Permutation_in_a_string.cpp

class Solution {
public:
    bool check_anagrams(vector<int>& a,vector<int>& b){
        if(a == b)
            return true;
        else
            return false;
    }
    bool solve(string&s ,string& p){
        int m = p.size();
        int n = s.size();
        //inorder to be a subsring,s1.length() <= s2.length().i.e n>=m
        if(m > n){
            return false;
        }
        int flag = 0;
        vector<int> countS(26,0);
        vector<int> countP(26,0);
        for(int i=0; i<m; i++){
            countS[s[i]-'a']++;
            countP[p[i]-'a']++;
        }
        for(int i=m; i<n; i++){
            if(check_anagrams(countS,countP)){
                flag = 1;
                break;
            }
            //adding right character to make size of anagram(moving right pointer)
            countS[s[i]-'a']++;
            //removing previos leftmost character
            countS[s[i-m]-'a']--;
        }
        if(flag)
            return true;
        //after adding rightmost character
        if(check_anagrams(countS,countP)){
            return true;
        }
        return false;
    }
    bool checkInclusion(string s1, string s2) {
        return solve(s2,s1);
    }
};
/*
    bool compare(vector<int>& a,vector<int>& b){
        if(a == b)
            return true;
        else
            return false;
    }
    bool solve(string&s ,string& p){
        int m = p.size();
        int n = s.size();
        
        if(m > n){
            return false;
        }
        int flag = 0;
        //(a-z) = (97,122);(A-Z)=(65-90)
        vector<int> countS(256,0);//character ascii_values array
        vector<int> countP(256,0);
        for(int i=0; i<m; i++){
            countS[s[i]]++;
            countP[p[i]]++;
        }
        for(int i=m; i<n; i++){
            if(compare(countS,countP)){
                flag = 1;
                break;
            }
            //adding right character to make size of anagram(moving right pointer)
            countS[s[i]]++;
            //removing previos leftmost character
            countS[s[i-m]]--;
        }
        if(flag)
            return true;
        //after adding rightmost character
        if(compare(countS,countP)){
            return true;
        }
        return false;
    }
    bool checkInclusion(string s1, string s2) {
        //remember  anagram is of size p.length()
        return solve(s2,s1);
    }
*/

Problem_statement17.txt

Given two strings s1 and s2, write a function to return true if s2 contains the permutation of s1. In other words, one of the first string's permutations is the substring of the second string.

 

Example 1:

Input: s1 = "ab" s2 = "eidbaooo"
Output: True
Explanation: s2 contains one permutation of s1 ("ba").
Example 2:

Input:s1= "ab" s2 = "eidboaoo"
Output: False
 

Note:

The input strings only contain lower case letters.
The length of both given strings is in range [1, 10,000].

HINTS:
   Hide Hint #1
Obviously, brute force will result in TLE. Think of something else.
   Hide Hint #2  
How will you check whether one string is a permutation of another string?
   Hide Hint #3  
One way is to sort the string and then compare.

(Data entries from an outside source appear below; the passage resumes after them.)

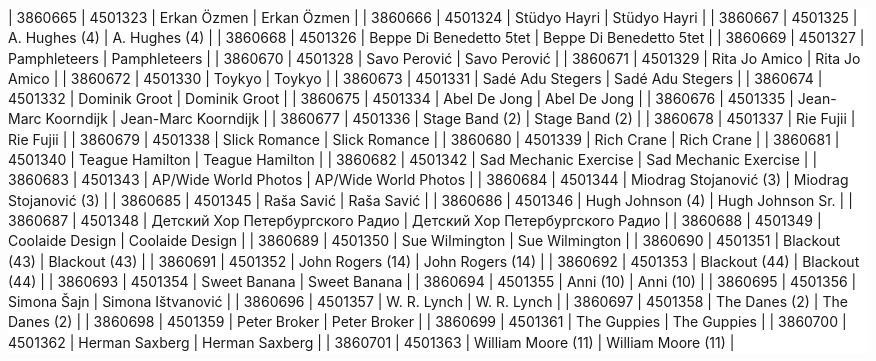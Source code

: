 | 3860665 | 4501323 | Erkan Özmen | Erkan Özmen |
| 3860666 | 4501324 | Stüdyo Hayri | Stüdyo Hayri |
| 3860667 | 4501325 | A. Hughes (4) | A. Hughes (4) |
| 3860668 | 4501326 | Beppe Di Benedetto 5tet | Beppe Di Benedetto 5tet |
| 3860669 | 4501327 | Pamphleteers | Pamphleteers |
| 3860670 | 4501328 | Savo Perović | Savo Perović |
| 3860671 | 4501329 | Rita Jo Amico | Rita Jo Amico |
| 3860672 | 4501330 | Toykyo | Toykyo |
| 3860673 | 4501331 | Sadé Adu Stegers | Sadé Adu Stegers |
| 3860674 | 4501332 | Dominik Groot | Dominik Groot |
| 3860675 | 4501334 | Abel De Jong | Abel De Jong |
| 3860676 | 4501335 | Jean-Marc Koorndijk | Jean-Marc Koorndijk |
| 3860677 | 4501336 | Stage Band (2) | Stage Band (2) |
| 3860678 | 4501337 | Rie Fujii | Rie Fujii |
| 3860679 | 4501338 | Slick Romance | Slick Romance |
| 3860680 | 4501339 | Rich Crane | Rich Crane |
| 3860681 | 4501340 | Teague Hamilton | Teague Hamilton |
| 3860682 | 4501342 | Sad Mechanic Exercise | Sad Mechanic Exercise |
| 3860683 | 4501343 | AP/Wide World Photos | AP/Wide World Photos |
| 3860684 | 4501344 | Miodrag Stojanović (3) | Miodrag Stojanović (3) |
| 3860685 | 4501345 | Raša Savić | Raša Savić |
| 3860686 | 4501346 | Hugh Johnson (4) | Hugh Johnson Sr. |
| 3860687 | 4501348 | Детский Хор Петербургского Радио | Детский Хор Петербургского Радио |
| 3860688 | 4501349 | Coolaide Design | Coolaide Design |
| 3860689 | 4501350 | Sue Wilmington | Sue Wilmington |
| 3860690 | 4501351 | Blackout (43) | Blackout (43) |
| 3860691 | 4501352 | John Rogers (14) | John Rogers (14) |
| 3860692 | 4501353 | Blackout (44) | Blackout (44) |
| 3860693 | 4501354 | Sweet Banana | Sweet Banana |
| 3860694 | 4501355 | Anni (10) | Anni (10) |
| 3860695 | 4501356 | Simona Šajn | Simona Ištvanović |
| 3860696 | 4501357 | W. R. Lynch | W. R. Lynch |
| 3860697 | 4501358 | The Danes (2) | The Danes (2) |
| 3860698 | 4501359 | Peter Broker | Peter Broker |
| 3860699 | 4501361 | The Guppies | The Guppies |
| 3860700 | 4501362 | Herman Saxberg | Herman Saxberg |
| 3860701 | 4501363 | William Moore (11) | William Moore (11) |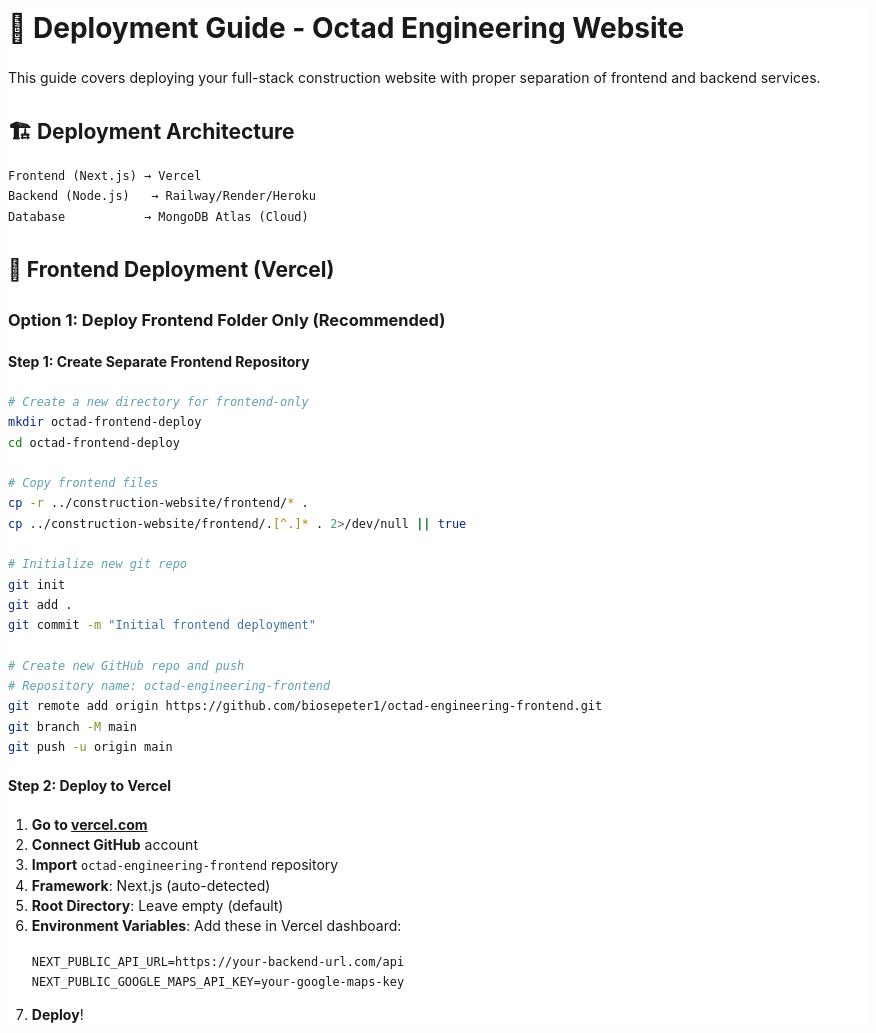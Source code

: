 # 🚀 Deployment Guide - Octad Engineering Website

This guide covers deploying your full-stack construction website with proper separation of frontend and backend services.

## 🏗️ **Deployment Architecture**

```
Frontend (Next.js) → Vercel
Backend (Node.js)   → Railway/Render/Heroku
Database           → MongoDB Atlas (Cloud)
```

## 📱 **Frontend Deployment (Vercel)**

### Option 1: Deploy Frontend Folder Only (Recommended)

#### Step 1: Create Separate Frontend Repository
```bash
# Create a new directory for frontend-only
mkdir octad-frontend-deploy
cd octad-frontend-deploy

# Copy frontend files
cp -r ../construction-website/frontend/* .
cp ../construction-website/frontend/.[^.]* . 2>/dev/null || true

# Initialize new git repo
git init
git add .
git commit -m "Initial frontend deployment"

# Create new GitHub repo and push
# Repository name: octad-engineering-frontend
git remote add origin https://github.com/biosepeter1/octad-engineering-frontend.git
git branch -M main
git push -u origin main
```

#### Step 2: Deploy to Vercel
1. **Go to [vercel.com](https://vercel.com)**
2. **Connect GitHub** account
3. **Import** `octad-engineering-frontend` repository
4. **Framework**: Next.js (auto-detected)
5. **Root Directory**: Leave empty (default)
6. **Environment Variables**: Add these in Vercel dashboard:
   ```
   NEXT_PUBLIC_API_URL=https://your-backend-url.com/api
   NEXT_PUBLIC_GOOGLE_MAPS_API_KEY=your-google-maps-key
   ```
7. **Deploy**!
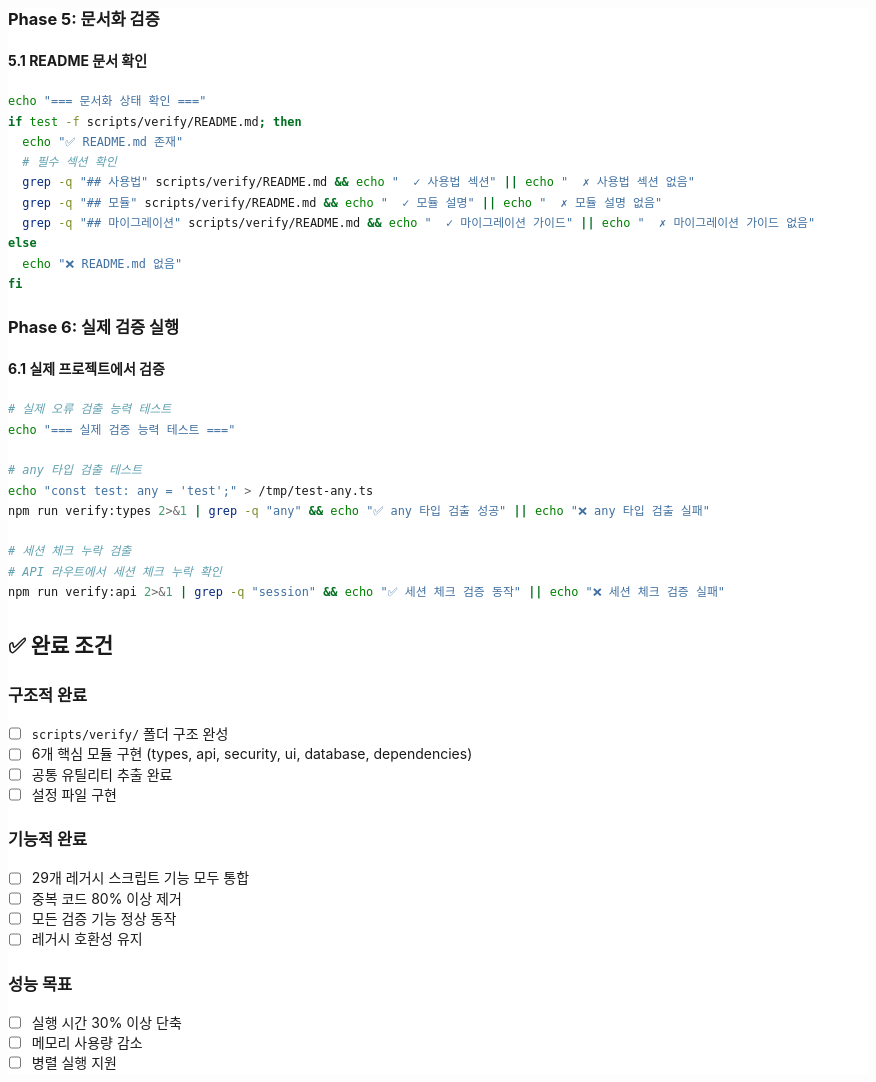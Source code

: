 ### Phase 5: 문서화 검증

#### 5.1 README 문서 확인
```bash
echo "=== 문서화 상태 확인 ==="
if test -f scripts/verify/README.md; then
  echo "✅ README.md 존재"
  # 필수 섹션 확인
  grep -q "## 사용법" scripts/verify/README.md && echo "  ✓ 사용법 섹션" || echo "  ✗ 사용법 섹션 없음"
  grep -q "## 모듈" scripts/verify/README.md && echo "  ✓ 모듈 설명" || echo "  ✗ 모듈 설명 없음"
  grep -q "## 마이그레이션" scripts/verify/README.md && echo "  ✓ 마이그레이션 가이드" || echo "  ✗ 마이그레이션 가이드 없음"
else
  echo "❌ README.md 없음"
fi
```

### Phase 6: 실제 검증 실행

#### 6.1 실제 프로젝트에서 검증
```bash
# 실제 오류 검출 능력 테스트
echo "=== 실제 검증 능력 테스트 ==="

# any 타입 검출 테스트
echo "const test: any = 'test';" > /tmp/test-any.ts
npm run verify:types 2>&1 | grep -q "any" && echo "✅ any 타입 검출 성공" || echo "❌ any 타입 검출 실패"

# 세션 체크 누락 검출
# API 라우트에서 세션 체크 누락 확인
npm run verify:api 2>&1 | grep -q "session" && echo "✅ 세션 체크 검증 동작" || echo "❌ 세션 체크 검증 실패"
```

## ✅ 완료 조건

### 구조적 완료
- [ ] `scripts/verify/` 폴더 구조 완성
- [ ] 6개 핵심 모듈 구현 (types, api, security, ui, database, dependencies)
- [ ] 공통 유틸리티 추출 완료
- [ ] 설정 파일 구현

### 기능적 완료
- [ ] 29개 레거시 스크립트 기능 모두 통합
- [ ] 중복 코드 80% 이상 제거
- [ ] 모든 검증 기능 정상 동작
- [ ] 레거시 호환성 유지

### 성능 목표
- [ ] 실행 시간 30% 이상 단축
- [ ] 메모리 사용량 감소
- [ ] 병렬 실행 지원
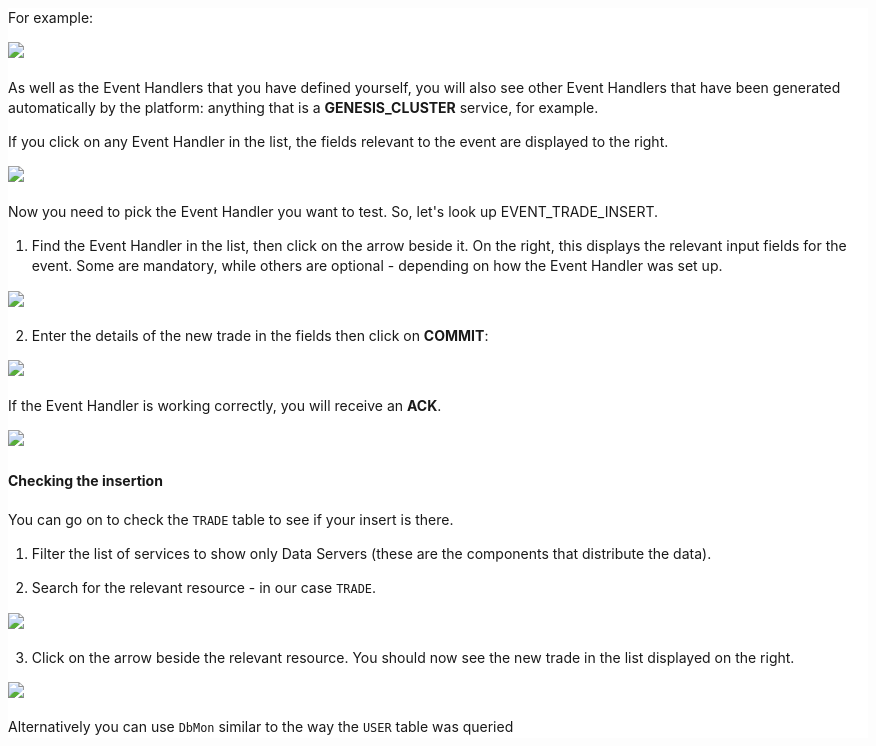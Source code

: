 For example:

![](/img/test-console-eh-filter-alpha.png)

As well as the Event Handlers that you have defined yourself, you will also see other Event Handlers that have been generated automatically by the platform: anything that is a **GENESIS_CLUSTER** service, for example.

If you click on any Event Handler in the list, the fields relevant to the event are displayed to the right.

![](/img/test-console-eh-fields-alpha.png)

Now you need to pick the Event Handler you want to test. So, let's look up EVENT_TRADE_INSERT.

1. Find the Event Handler in the list, then click on the arrow beside it. On the right, this displays the relevant input fields for the event. Some are mandatory, while others are optional - depending on how the Event Handler was set up.

![](/img/test-console-eh-insert-trade-alpha.png)

2. Enter the details of the new trade in the fields then click on **COMMIT**:

![](/img/test-console-eh-insert-trade-alpha-2.png)

If the Event Handler is working correctly, you will receive an **ACK**.

![](/img/test-console-eh-insert-instrument-ack.png)

#### Checking the insertion
You can go on to check the `TRADE` table to see if your insert is there.

1. Filter the list of services to show only Data Servers (these are the components that distribute the data).

2. Search for the relevant resource - in our case `TRADE`.

![](/img/test-console-eh-confirm-trade-alpha.png)

3. Click on the arrow beside the relevant resource. You should now see the new trade in the list displayed on the right.

![](/img/test-console-eh-confirm-trade-alpha-2.png)

Alternatively you can use `DbMon` similar to the way the `USER` table was queried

But, Is there a better way?
   Hide Hint #4  
If one string is a permutation of another string then they must one common metric. What is that?
   Hide Hint #5  
Both strings must have same character frequencies, if one is permutation of another. Which data structure should be used to store frequencies?
   Hide Hint #6  
What about hash table? An array of size 26?